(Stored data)
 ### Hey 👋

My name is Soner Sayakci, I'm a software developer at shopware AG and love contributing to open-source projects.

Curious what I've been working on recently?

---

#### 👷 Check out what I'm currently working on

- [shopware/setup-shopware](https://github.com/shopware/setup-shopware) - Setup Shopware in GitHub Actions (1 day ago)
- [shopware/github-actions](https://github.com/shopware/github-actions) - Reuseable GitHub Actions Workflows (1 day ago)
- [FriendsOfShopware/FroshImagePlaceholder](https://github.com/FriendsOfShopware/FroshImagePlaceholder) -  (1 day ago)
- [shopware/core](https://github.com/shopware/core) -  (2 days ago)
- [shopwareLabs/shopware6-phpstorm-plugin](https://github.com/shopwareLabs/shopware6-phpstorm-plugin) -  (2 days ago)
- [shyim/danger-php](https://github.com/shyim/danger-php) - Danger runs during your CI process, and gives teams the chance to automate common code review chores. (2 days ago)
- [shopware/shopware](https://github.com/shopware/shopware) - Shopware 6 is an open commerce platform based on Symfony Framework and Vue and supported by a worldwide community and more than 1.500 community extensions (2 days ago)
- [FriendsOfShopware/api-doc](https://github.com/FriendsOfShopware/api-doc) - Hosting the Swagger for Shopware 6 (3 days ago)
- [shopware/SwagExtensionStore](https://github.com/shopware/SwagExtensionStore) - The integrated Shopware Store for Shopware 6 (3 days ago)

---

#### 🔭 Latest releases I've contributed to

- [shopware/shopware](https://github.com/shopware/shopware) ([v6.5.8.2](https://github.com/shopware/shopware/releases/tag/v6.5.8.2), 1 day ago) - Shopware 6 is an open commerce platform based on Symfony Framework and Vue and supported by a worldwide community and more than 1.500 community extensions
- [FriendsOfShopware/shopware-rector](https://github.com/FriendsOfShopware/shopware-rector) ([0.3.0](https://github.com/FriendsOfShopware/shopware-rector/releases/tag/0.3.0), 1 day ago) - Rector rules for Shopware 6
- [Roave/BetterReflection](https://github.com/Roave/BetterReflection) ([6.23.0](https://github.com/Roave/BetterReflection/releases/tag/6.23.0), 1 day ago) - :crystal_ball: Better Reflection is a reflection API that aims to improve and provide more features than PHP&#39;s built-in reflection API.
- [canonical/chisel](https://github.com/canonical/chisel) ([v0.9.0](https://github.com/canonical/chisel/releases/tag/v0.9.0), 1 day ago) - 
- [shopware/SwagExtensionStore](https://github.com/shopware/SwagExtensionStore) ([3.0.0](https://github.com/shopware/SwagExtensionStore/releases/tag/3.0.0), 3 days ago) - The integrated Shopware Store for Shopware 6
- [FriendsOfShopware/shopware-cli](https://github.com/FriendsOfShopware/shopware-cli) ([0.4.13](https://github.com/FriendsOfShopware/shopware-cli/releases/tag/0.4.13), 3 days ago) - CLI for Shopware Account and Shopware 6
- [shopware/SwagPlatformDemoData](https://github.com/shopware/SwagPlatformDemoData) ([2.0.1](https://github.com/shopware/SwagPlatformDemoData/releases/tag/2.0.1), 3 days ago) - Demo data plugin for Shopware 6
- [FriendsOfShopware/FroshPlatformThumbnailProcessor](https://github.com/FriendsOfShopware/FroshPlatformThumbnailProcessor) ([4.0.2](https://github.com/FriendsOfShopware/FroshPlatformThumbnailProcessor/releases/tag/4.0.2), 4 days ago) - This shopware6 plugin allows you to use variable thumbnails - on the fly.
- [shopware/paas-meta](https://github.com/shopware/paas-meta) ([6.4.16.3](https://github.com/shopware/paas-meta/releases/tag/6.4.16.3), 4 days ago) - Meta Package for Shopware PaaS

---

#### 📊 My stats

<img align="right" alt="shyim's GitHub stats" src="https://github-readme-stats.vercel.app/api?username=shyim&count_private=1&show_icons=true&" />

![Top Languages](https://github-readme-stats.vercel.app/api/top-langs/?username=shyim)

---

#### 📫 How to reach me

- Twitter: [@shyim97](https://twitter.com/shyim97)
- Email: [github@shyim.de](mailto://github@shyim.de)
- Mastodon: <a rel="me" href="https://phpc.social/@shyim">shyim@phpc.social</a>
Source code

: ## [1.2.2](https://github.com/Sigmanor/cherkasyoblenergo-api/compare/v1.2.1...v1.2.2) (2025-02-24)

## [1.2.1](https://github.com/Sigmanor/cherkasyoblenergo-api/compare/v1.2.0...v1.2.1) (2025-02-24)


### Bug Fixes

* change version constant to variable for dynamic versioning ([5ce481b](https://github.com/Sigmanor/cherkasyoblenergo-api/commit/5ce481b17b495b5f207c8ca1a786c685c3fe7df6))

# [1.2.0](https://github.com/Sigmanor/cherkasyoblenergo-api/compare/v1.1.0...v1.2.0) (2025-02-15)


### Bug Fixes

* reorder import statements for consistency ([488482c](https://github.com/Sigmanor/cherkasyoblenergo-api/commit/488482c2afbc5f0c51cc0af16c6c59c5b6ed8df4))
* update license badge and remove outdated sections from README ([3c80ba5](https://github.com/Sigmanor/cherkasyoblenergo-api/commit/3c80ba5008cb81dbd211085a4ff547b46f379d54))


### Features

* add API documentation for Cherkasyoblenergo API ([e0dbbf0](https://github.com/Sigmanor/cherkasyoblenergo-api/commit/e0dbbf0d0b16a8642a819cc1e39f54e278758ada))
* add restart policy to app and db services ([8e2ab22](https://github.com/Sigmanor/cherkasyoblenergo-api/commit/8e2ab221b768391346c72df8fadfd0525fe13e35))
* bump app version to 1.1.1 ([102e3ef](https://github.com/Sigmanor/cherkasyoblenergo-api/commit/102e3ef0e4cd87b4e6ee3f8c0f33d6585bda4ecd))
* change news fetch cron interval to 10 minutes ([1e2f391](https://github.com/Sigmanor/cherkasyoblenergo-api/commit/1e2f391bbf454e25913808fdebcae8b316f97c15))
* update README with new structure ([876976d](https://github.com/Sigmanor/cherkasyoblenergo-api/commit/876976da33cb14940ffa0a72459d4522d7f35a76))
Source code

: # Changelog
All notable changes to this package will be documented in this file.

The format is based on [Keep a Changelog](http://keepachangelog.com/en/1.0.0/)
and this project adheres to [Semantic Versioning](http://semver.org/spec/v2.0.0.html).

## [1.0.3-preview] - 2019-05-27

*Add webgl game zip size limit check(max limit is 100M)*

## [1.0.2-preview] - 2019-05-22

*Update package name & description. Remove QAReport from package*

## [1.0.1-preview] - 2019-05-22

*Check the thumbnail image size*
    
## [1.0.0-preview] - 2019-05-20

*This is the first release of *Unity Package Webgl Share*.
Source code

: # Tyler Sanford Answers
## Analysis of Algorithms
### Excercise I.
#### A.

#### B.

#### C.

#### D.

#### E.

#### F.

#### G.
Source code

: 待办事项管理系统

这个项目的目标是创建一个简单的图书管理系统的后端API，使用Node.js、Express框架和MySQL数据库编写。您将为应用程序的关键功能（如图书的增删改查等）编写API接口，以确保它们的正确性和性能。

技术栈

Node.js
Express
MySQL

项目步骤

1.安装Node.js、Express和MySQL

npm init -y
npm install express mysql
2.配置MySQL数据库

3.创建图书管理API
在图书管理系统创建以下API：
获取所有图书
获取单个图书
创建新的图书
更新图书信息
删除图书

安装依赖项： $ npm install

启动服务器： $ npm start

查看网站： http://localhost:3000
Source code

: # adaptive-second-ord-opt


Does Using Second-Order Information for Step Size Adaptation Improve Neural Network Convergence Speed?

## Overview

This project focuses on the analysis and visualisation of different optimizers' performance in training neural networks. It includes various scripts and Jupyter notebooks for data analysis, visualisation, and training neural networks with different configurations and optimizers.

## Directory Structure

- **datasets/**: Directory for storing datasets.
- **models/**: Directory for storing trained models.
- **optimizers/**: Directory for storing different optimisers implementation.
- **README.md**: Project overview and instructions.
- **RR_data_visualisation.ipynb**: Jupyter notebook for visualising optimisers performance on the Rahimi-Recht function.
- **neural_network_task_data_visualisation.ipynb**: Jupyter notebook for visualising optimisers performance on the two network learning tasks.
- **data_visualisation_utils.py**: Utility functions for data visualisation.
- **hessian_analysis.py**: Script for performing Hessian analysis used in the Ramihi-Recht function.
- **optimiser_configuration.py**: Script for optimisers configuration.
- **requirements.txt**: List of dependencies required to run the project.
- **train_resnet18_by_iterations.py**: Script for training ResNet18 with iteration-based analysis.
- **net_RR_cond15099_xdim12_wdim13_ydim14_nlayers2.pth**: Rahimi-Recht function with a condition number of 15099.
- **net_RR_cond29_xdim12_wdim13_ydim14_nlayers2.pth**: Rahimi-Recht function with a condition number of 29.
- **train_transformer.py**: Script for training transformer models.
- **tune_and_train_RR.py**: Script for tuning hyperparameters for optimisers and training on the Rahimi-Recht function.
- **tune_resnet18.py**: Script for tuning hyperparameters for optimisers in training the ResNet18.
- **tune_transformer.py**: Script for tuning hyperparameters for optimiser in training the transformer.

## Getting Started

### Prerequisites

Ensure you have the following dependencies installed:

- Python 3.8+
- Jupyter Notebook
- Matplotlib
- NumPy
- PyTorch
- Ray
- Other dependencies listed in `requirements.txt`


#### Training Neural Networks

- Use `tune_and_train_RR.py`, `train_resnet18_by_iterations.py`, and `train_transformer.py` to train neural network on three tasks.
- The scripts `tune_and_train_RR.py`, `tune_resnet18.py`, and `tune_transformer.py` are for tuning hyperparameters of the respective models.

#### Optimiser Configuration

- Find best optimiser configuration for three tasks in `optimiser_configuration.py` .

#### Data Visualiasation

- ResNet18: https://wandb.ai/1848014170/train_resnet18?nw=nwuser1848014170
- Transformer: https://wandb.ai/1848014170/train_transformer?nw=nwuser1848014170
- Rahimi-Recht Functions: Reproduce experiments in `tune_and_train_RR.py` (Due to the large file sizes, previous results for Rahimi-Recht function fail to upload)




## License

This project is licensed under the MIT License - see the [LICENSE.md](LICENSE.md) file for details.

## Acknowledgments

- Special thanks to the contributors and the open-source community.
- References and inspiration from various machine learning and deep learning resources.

__Your assignment__
Copy out the range of lines above starting at the line with "- **tune_transformer.py**: Script" and ending at the line with "#### Training Neural Networks", exactly and including both.

__Solution to this problem__
- **tune_transformer.py**: Script for tuning hyperparameters for optimiser in training the transformer.

## Getting Started

### Prerequisites

Ensure you have the following dependencies installed:

- Python 3.8+
- Jupyter Notebook
- Matplotlib
- NumPy
- PyTorch
- Ray
- Other dependencies listed in `requirements.txt`


#### Training Neural Networks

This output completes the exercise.